Tally the lines of the data that include the word "encoded". Only the number is to be returned.

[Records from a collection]
______________________________
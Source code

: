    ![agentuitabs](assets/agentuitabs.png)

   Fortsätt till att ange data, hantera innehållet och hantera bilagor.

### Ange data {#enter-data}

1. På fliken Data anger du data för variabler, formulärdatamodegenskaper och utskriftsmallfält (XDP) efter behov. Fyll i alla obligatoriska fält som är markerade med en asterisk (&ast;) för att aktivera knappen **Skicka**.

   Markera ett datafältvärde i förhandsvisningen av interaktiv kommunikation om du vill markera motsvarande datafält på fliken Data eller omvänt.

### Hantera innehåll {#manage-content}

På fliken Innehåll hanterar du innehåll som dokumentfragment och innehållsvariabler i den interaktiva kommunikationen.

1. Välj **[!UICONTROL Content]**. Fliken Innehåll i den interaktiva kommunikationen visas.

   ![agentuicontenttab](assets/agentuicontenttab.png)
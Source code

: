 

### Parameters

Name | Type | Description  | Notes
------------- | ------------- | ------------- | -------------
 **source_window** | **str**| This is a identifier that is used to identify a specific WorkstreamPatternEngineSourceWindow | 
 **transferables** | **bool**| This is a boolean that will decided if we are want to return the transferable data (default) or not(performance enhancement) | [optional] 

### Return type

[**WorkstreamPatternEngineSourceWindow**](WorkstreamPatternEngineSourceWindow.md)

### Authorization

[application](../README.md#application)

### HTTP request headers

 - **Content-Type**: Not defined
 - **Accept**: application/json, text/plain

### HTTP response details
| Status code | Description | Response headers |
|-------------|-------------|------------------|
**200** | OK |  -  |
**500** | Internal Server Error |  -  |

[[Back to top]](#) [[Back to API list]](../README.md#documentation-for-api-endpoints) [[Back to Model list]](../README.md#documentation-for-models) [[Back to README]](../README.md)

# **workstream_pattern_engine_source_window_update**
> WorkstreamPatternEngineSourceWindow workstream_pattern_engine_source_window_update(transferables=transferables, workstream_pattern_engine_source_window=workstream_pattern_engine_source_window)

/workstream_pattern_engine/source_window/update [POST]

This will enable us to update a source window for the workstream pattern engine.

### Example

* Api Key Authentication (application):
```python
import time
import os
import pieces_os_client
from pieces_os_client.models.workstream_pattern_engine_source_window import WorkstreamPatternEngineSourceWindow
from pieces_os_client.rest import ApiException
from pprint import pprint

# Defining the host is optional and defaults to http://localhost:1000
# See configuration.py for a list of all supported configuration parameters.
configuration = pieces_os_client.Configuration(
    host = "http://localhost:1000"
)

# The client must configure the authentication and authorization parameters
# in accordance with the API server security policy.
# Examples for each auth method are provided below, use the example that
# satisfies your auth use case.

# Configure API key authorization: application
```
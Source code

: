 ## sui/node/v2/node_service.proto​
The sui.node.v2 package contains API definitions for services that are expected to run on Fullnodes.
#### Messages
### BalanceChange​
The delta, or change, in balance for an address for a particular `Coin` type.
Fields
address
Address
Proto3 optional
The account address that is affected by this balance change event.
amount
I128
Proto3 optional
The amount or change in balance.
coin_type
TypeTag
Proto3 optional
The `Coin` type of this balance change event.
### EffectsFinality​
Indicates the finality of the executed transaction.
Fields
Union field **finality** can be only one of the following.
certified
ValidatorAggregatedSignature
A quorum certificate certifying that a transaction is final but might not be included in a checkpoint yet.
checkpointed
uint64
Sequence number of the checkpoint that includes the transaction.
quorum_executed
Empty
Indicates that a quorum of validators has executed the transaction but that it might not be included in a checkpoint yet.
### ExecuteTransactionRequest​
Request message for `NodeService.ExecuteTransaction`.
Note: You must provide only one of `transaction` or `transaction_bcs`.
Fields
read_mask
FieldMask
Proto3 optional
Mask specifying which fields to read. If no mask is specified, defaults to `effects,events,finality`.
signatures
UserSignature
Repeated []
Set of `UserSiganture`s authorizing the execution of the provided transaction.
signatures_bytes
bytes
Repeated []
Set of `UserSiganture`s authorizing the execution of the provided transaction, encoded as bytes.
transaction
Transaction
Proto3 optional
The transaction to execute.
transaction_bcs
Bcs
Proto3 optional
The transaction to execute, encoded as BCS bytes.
______________________________
_WRITTEN REPLY_
2